A Lei nº 8/2018, de 2 de março, veio instituir no nosso ordenamento jurídico o Regime Extrajudicial de Recuperação de Empresas, doravante designado por “RERE”.
A criação deste Regime, no âmbito do Programa Capitalizar, teve como objetivo estabelecer uma mudança de atitude no que respeita às empresas que se encontram em situação económica difícil, de forma a incentivar a tomada de medidas que evitem a efetiva situação de insolvência das mesmas, agindo mais cedo e privilegiando a sua recuperação.
O RERE é um regime totalmente livre, na medida em que são as partes que decidem livremente o conteúdo do acordo e se querem sujeitá-lo ou não àquele Regime.
Quem pode sujeitar-se a este regime são os devedores que, nos termos do artigo 2.º, n.º 1, al. a) a h) do CIRE, possam ser objeto de processo de insolvência, com exceção das pessoas singulares que não sejam titulares de empresa, quando se encontrem em situação de insolvência iminente (artigo 3.º do CIRE) ou em situação económica difícil (artigo 17.º-B do CIRE).
A existência de um acordo de reestruturação pressupõe que tenha existido uma prévia negociação dos termos daquele. Neste sentido, o RERE divide-se em duas fases principais: o protocolo negocial e o acordo de restruturação.
PROTOCOLO NEGOCIAL
Caso as partes pretendam que as negociações destinadas a alcançar um acordo de reestruturação sejam submetidas ao RERE, devem os devedores e credores que representem pelo menos 15% do passivo daquele que, de acordo com o CIRE, seja considerado não subordinado, assinar um protocolo de negociação, cujo conteúdo é livremente estabelecido pelas partes, e depositá-lo na Conservatória de Registo Comercial. De forma a provar a verificação deste requisito deve ser anexo ao protocolo uma declaração de um contabilista certificado ou revisor oficial de contas emitida há 30 dias ou menos.
As partes podem optar por dar ou não publicidade ao processo de negociações, mas a Segurança Social, a Autoridade Tributária e os trabalhadores são obrigatoriamente informados do depósito do protocolo de negociação e do seu conteúdo, sempre que sejam titulares de créditos sobre o devedor, na medida em que participam obrigatoriamente nas negociações, mesmo que não subscrevam o Protocolo.
O depósito do Protocolo produz os seguintes efeitos:
- Em relação ao devedor, este deve manter o curso normal do seu negócio e não praticar atos de especial relevo, exceto se previstos no Protocolo ou se previamente autorizados por todos os credores, diretamente ou através do comité de credores.
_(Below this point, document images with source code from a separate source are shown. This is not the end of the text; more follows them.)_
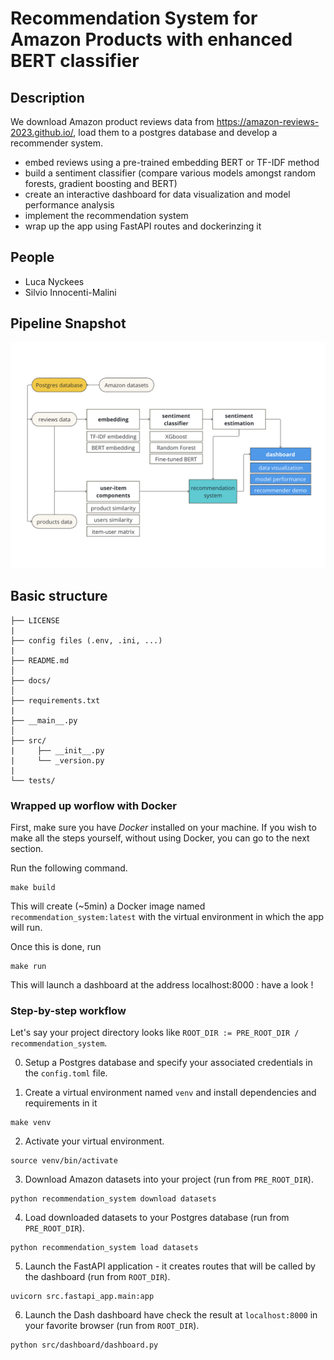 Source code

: # Recommendation System for Amazon Products with enhanced BERT classifier

## Description
We download Amazon product reviews data from https://amazon-reviews-2023.github.io/, load them to a postgres database and develop a recommender system.
- embed reviews using a pre-trained embedding BERT or TF-IDF method
- build a sentiment classifier (compare various models amongst random forests, gradient boosting and BERT)
- create an interactive dashboard for data visualization and model performance analysis
- implement the recommendation system
- wrap up the app using FastAPI routes and dockerinzing it

## People
- Luca Nyckees
- Silvio Innocenti-Malini

## Pipeline Snapshot
<img src="https://github.com/LucaNyckees/recommendation_system/blob/main/images/rs_pipeline.png?raw=true" width="700">


## Basic structure
```
├── LICENSE
|
├── config files (.env, .ini, ...)
|
├── README.md
│
├── docs/               
│
├── requirements.txt  
|
├── __main__.py
│
├── src/                
|     ├── __init__.py
|     └── _version.py
|
└── tests/
```

### Wrapped up worflow with Docker
First, make sure you have *Docker* installed on your machine. If you wish to make all the steps yourself, without using Docker, you can go to the next section.

Run the following command.
```
make build
```
This will create (~5min) a Docker image named `recommendation_system:latest` with the virtual environment in which the app will run.

Once this is done, run 
```
make run
```
This will launch a dashboard at the address localhost:8000 : have a look !

### Step-by-step workflow

Let's say your project directory looks like `ROOT_DIR := PRE_ROOT_DIR / recommendation_system`.

0. Setup a Postgres database and specify your associated credentials in the `config.toml` file.

1. Create a virtual environment named `venv` and install dependencies and requirements in it
```
make venv
```
2. Activate your virtual environment.
```
source venv/bin/activate
```
3. Download Amazon datasets into your project (run from `PRE_ROOT_DIR`).
```
python recommendation_system download datasets
```
4. Load downloaded datasets to your Postgres database (run from `PRE_ROOT_DIR`).
```
python recommendation_system load datasets
```
5. Launch the FastAPI application - it creates routes that will be called by the dashboard (run from `ROOT_DIR`).
```
uvicorn src.fastapi_app.main:app
```
6. Launch the Dash dashboard have check the result at `localhost:8000` in your favorite browser (run from `ROOT_DIR`).
```
python src/dashboard/dashboard.py
```

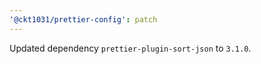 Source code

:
 ```yaml
---
'@ckt1031/prettier-config': patch
---
```


Updated dependency `prettier-plugin-sort-json` to `3.1.0`.

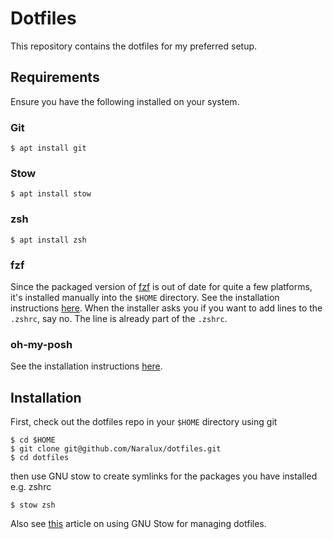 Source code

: # Dotfiles

This repository contains the dotfiles for my preferred setup.

## Requirements

Ensure you have the following installed on your system.

### Git

```
$ apt install git
```

### Stow

```
$ apt install stow
```

### zsh

```
$ apt install zsh
```

### fzf

Since the packaged version of [fzf](https://github.com/junegunn/fzf) is out of date for quite a few platforms, it's installed manually into the `$HOME` directory.
See the installation instructions [here](https://github.com/junegunn/fzf?tab=readme-ov-file#using-git).
When the installer asks you if you want to add lines to the `.zshrc`, say no. The line is already part of the `.zshrc`.

### oh-my-posh

See the installation instructions [here](https://ohmyposh.dev/).

## Installation

First, check out the dotfiles repo in your `$HOME` directory using git

```
$ cd $HOME
$ git clone git@github.com/Naralux/dotfiles.git
$ cd dotfiles
```

then use GNU stow to create symlinks for the packages you have installed e.g. zshrc

```
$ stow zsh
```

Also see [this](https://brandon.invergo.net/news/2012-05-26-using-gnu-stow-to-manage-your-dotfiles.html) article on using GNU Stow for managing dotfiles. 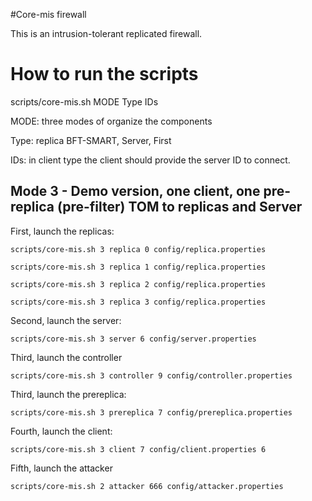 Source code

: #Core-mis firewall

This is an intrusion-tolerant replicated firewall.

# How to run the scripts
scripts/core-mis.sh MODE Type IDs

MODE: three modes of organize the components

Type: replica BFT-SMART, Server, First

IDs: in client type the client should provide the server ID to connect. 

<!--
## Mode 1 - simple, one client TOM to replicas and Server ####
First, launch the replicas:


``` shell
scripts/core-mis.sh 1 replica 0 config/replica.properties

scripts/core-mis.sh 1 replica 1 config/replica.properties

scripts/core-mis.sh 1 replica 2 config/replica.properties

scripts/core-mis.sh 1 replica 3 config/replica.properties
```

Second, launch the server:


``` shell
scripts/core-mis.sh 1 server 6 config/server.properties
```

Third, launch the client:

``` shell
scripts/core-mis.sh 1 client 5 config/client.properties 6
```

``` shell
scripts/core-mis.sh 3 attacker 666 config/attacker.properties 
```

## Mode 2 - primary backup, send to leader, leader send to the other replicas.
First, launch the replicas:

``` shell
scripts/core-mis.sh 2 replica 0 config/replica.properties

scripts/core-mis.sh 2 replica 1 config/replica.properties

scripts/core-mis.sh 2 replica 2 config/replica.properties

scripts/core-mis.sh 2 replica 3 config/replica.properties
```

Second, launch the server:

scripts/core-mis.sh 2 server 6 config/server.properties

Third, launch the client:

scripts/core-mis.sh 2 client 5 config/client.properties 6

--->
## Mode 3 - Demo version, one client, one pre-replica (pre-filter) TOM to replicas and Server ####
First, launch the replicas:

``` shell
scripts/core-mis.sh 3 replica 0 config/replica.properties

scripts/core-mis.sh 3 replica 1 config/replica.properties

scripts/core-mis.sh 3 replica 2 config/replica.properties

scripts/core-mis.sh 3 replica 3 config/replica.properties
```


Second, launch the server: 

``` shell
scripts/core-mis.sh 3 server 6 config/server.properties
```


Third, launch the controller

``` shell
scripts/core-mis.sh 3 controller 9 config/controller.properties
```


Third, launch the prereplica:

``` shell
scripts/core-mis.sh 3 prereplica 7 config/prereplica.properties
```


Fourth, launch the client:

``` shell
scripts/core-mis.sh 3 client 7 config/client.properties 6
```


Fifth, launch the attacker

``` shell
scripts/core-mis.sh 2 attacker 666 config/attacker.properties 
```

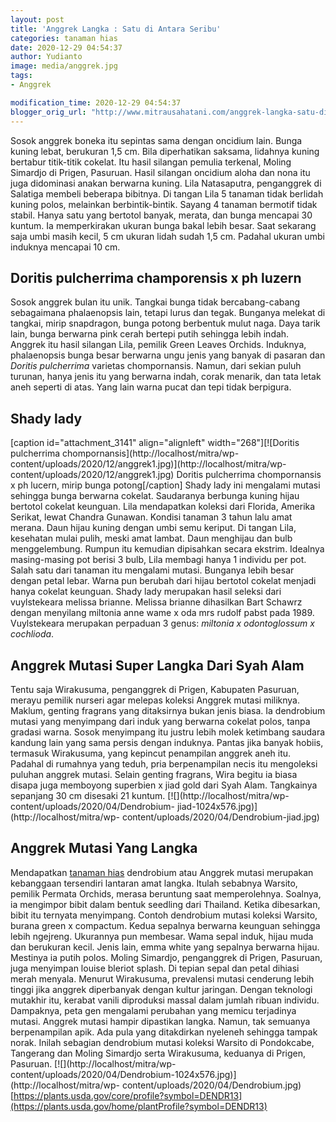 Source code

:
 ```yaml
---
layout: post
title: 'Anggrek Langka : Satu di Antara Seribu'
categories: tanaman hias
date: 2020-12-29 04:54:37
author: Yudianto
image: media/anggrek.jpg
tags:
- Anggrek

modification_time: 2020-12-29 04:54:37
blogger_orig_url: "http://www.mitrausahatani.com/anggrek-langka-satu-di-antara.html"
---
```


Sosok anggrek boneka itu sepintas sama dengan oncidium lain. Bunga kuning
lebat, berukuran 1,5 cm. Bila diperhatikan saksama, lidahnya kuning bertabur
titik-titik cokelat. Itu hasil silangan pemulia terkenal, Moling Simardjo di
Prigen, Pasuruan. Hasil silangan oncidium aloha dan nona itu juga didominasi
anakan berwarna kuning. Lila Natasaputra, penganggrek di Salatiga membeli
beberapa bibitnya. Di tangan Lila 5 tanaman tidak berlidah kuning polos,
melainkan berbintik-bintik. Sayang 4 tanaman bermotif tidak stabil. Hanya satu
yang bertotol banyak, merata, dan bunga mencapai 30 kuntum. Ia memperkirakan
ukuran bunga bakal lebih besar. Saat sekarang saja umbi masih kecil, 5 cm
ukuran lidah sudah 1,5 cm. Padahal ukuran umbi induknya mencapai 10 cm.

## Doritis pulcherrima champorensis x ph luzern

Sosok anggrek bulan itu unik. Tangkai bunga tidak bercabang-cabang sebagaimana
phalaenopsis lain, tetapi lurus dan tegak. Bunganya melekat di tangkai, mirip
snapdragon, bunga potong berbentuk mulut naga. Daya tarik lain, bunga berwarna
pink cerah bertepi putih sehingga lebih indah. Anggrek itu hasil silangan
Lila, pemilik Green Leaves Orchids. Induknya, phalaenopsis bunga besar
berwarna ungu jenis yang banyak di pasaran dan _Doritis pulcherrima_ varietas
chompornansis. Namun, dari sekian puluh turunan, hanya jenis itu yang berwarna
indah, corak menarik, dan tata letak aneh seperti di atas. Yang lain warna
pucat dan tepi tidak berpigura.

## Shady lady

[caption id="attachment_3141" align="alignleft" width="268"][![Doritis
pulcherrima chompornansis](http://localhost/mitra/wp-
content/uploads/2020/12/anggrek1.jpg)](http://localhost/mitra/wp-
content/uploads/2020/12/anggrek1.jpg) Doritis pulcherrima chompornansis x ph
lucern, mirip bunga potong[/caption] Shady lady ini mengalami mutasi sehingga
bunga berwarna cokelat. Saudaranya berbunga kuning hijau bertotol cokelat
keunguan. Lila mendapatkan koleksi dari Florida, Amerika Serikat, lewat
Chandra Gunawan. Kondisi tanaman 3 tahun lalu amat merana. Daun hijau kuning
dengan umbi semu keriput. Di tangan Lila, kesehatan mulai pulih, meski amat
lambat. Daun menghijau dan bulb menggelembung. Rumpun itu kemudian dipisahkan
secara ekstrim. Idealnya masing-masing pot berisi 3 bulb, Lila membagi hanya 1
individu per pot. Salah satu dari tanaman itu mengalami mutasi. Bunganya lebih
besar dengan petal lebar. Warna pun berubah dari hijau bertotol cokelat
menjadi hanya cokelat keunguan. Shady lady merupakan hasil seleksi dari
vuylstekeara melissa brianne. Melissa brianne dihasilkan Bart Schawrz dengan
menyilang miltonia anne wame x oda mrs rudolf pabst pada 1989. Vuylstekeara
merupakan perpaduan 3 genus: _miltonia x odontoglossum x cochlioda_.

## Anggrek Mutasi Super Langka Dari Syah Alam

Tentu saja Wirakusuma, penganggrek di Prigen, Kabupaten Pasuruan, merayu
pemilik nurseri agar melepas koleksi Anggrek mutasi miliknya. Maklum, genting
fragrans yang ditaksirnya bukan jenis biasa. Ia dendrobium mutasi yang
menyimpang dari induk yang berwarna cokelat polos, tanpa gradasi warna. Sosok
menyimpang itu justru lebih molek ketimbang saudara kandung lain yang sama
persis dengan induknya. Pantas jika banyak hobiis, termasuk Wirakusuma, yang
kepincut penampilan anggrek aneh itu. Padahal di rumahnya yang teduh, pria
berpenampilan necis itu mengoleksi puluhan anggrek mutasi. Selain genting
fragrans, Wira begitu ia biasa disapa juga memboyong superbien x jiad gold
dari Syah Alam. Tangkainya sepanjang 30 cm disesaki 21 kuntum.
[![](http://localhost/mitra/wp-content/uploads/2020/04/Dendrobium-
jiad-1024x576.jpg)](http://localhost/mitra/wp-
content/uploads/2020/04/Dendrobium-jiad.jpg)

## Anggrek Mutasi Yang Langka

Mendapatkan [tanaman hias](https://www.mitrausahatani.com/tanaman-hias) dendrobium
atau Anggrek mutasi merupakan kebanggaan tersendiri lantaran amat langka.
Itulah sebabnya Warsito, pemilik Permata Orchids, merasa beruntung saat
memperolehnya. Soalnya, ia mengimpor bibit dalam bentuk seedling dari
Thailand. Ketika dibesarkan, bibit itu ternyata menyimpang. Contoh dendrobium
mutasi koleksi Warsito, burana green x compactum. Kedua sepalnya berwarna
keunguan sehingga lebih ngejreng. Ukurannya pun membesar. Wama sepal induk,
hijau muda dan berukuran kecil. Jenis lain, emma white yang sepalnya berwarna
hijau. Mestinya ia putih polos. Moling Simardjo, penganggrek di Prigen,
Pasuruan, juga menyimpan louise bleriot splash. Di tepian sepal dan petal
dihiasi merah menyala. Menurut Wirakusuma, prevalensi mutasi cenderung lebih
tinggi jika anggrek diperbanyak dengan kultur jaringan. Dengan teknologi
mutakhir itu, kerabat vanili diproduksi massal dalam jumlah ribuan individu.
Dampaknya, peta gen mengalami perubahan yang memicu terjadinya mutasi. Anggrek
mutasi hampir dipastikan langka. Namun, tak semuanya berpenampilan apik. Ada
pula yang ditakdirkan nyeleneh sehingga tampak norak. Inilah sebagian
dendrobium mutasi koleksi Warsito di Pondokcabe, Tangerang dan Moling Simardjo
serta Wirakusuma, keduanya di Prigen, Pasuruan.
[![](http://localhost/mitra/wp-
content/uploads/2020/04/Dendrobium-1024x576.jpg)](http://localhost/mitra/wp-
content/uploads/2020/04/Dendrobium.jpg)
[https://plants.usda.gov/core/profile?symbol=DENDR13](https://plants.usda.gov/home/plantProfile?symbol=DENDR13)


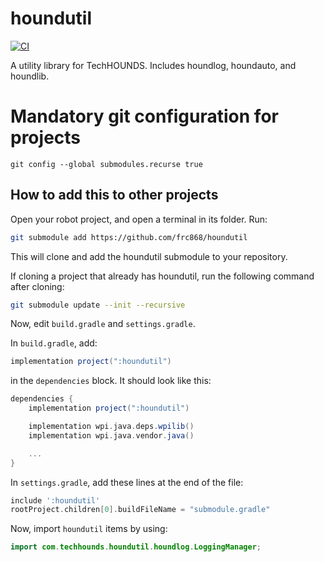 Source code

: # houndutil

[![CI](https://github.com/frc868/houndutil/actions/workflows/main.yml/badge.svg)](https://github.com/frc868/houndutil/actions/workflows/main.yml)

A utility library for TechHOUNDS. Includes houndlog, houndauto, and houndlib.

# Mandatory git configuration for projects
```
git config --global submodules.recurse true
```

## How to add this to other projects

Open your robot project, and open a terminal in its folder. Run:

```sh
git submodule add https://github.com/frc868/houndutil
```

This will clone and add the houndutil submodule to your repository.

If cloning a project that already has houndutil, run the following command after cloning:
```sh
git submodule update --init --recursive
```

Now, edit `build.gradle` and `settings.gradle`.

In `build.gradle`, add:

```gradle
implementation project(":houndutil")
```

in the `dependencies` block. It should look like this:

```gradle
dependencies {
    implementation project(":houndutil")

    implementation wpi.java.deps.wpilib()
    implementation wpi.java.vendor.java()

    ...
}
```

In `settings.gradle`, add these lines at the end of the file:

```gradle
include ':houndutil'
rootProject.children[0].buildFileName = "submodule.gradle"
```

Now, import `houndutil` items by using:

```java
import com.techhounds.houndutil.houndlog.LoggingManager;
```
- Em relação aos credores, estes não podem desvincular-se dos compromissos assumidos no Protocolo antes de decorrido o prazo máximo previsto para as negociações, e devem abster-se de praticar atos hostis, designadamente de intentar ações judiciais.
A participação no protocolo de negociação ou a adesão a este por credor que tenha requerido a insolvência do devedor determina a imediata suspensão do processo de insolvência, caso esta não tenha ainda sido declarada.
O encerramento das negociações, com menção da respetiva causa, está sujeito a registo pela Conservatória do Registo Comercial.
ACORDO DE RESTRUTURAÇÃO
O conteúdo do acordo de reestruturação é fixado livremente pelas partes, podendo compreender, designadamente, os termos da reestruturação da atividade económica do devedor, do seu passivo, da sua estrutura legal, dos novos financiamentos a conceder ao devedor e das novas garantias a prestar por este.
As partes têm também direito a optar pela publicidade ou não do acordo de reestruturação, devendo este ser depositado na Conservatória do Registo Comercial, iniciando a produção dos seus efeitos a partir dessa data.
Relativamente aos efeitos do acordo de reestruturação, há efeitos fiscais que assumem relevância nesta matéria, na medida em que confere às partes os benefícios previstos nos artigos 268.º a 270.º do CIRE, desde que compreenda a reestruturação de créditos correspondentes a, pelo menos, 30% do total do passivo não subordinado do devedor. Ainda que este não abranja a referida percentagem, a Autoridade Tributária pode, através de requerimento fundamentado, aceitar que o mesmo produza aqueles efeitos.
Por fim, é importante ressalvar que o acordo de reestruturação constitui título executivo relativamente às obrigações pecuniárias nele assumidas pelo devedor.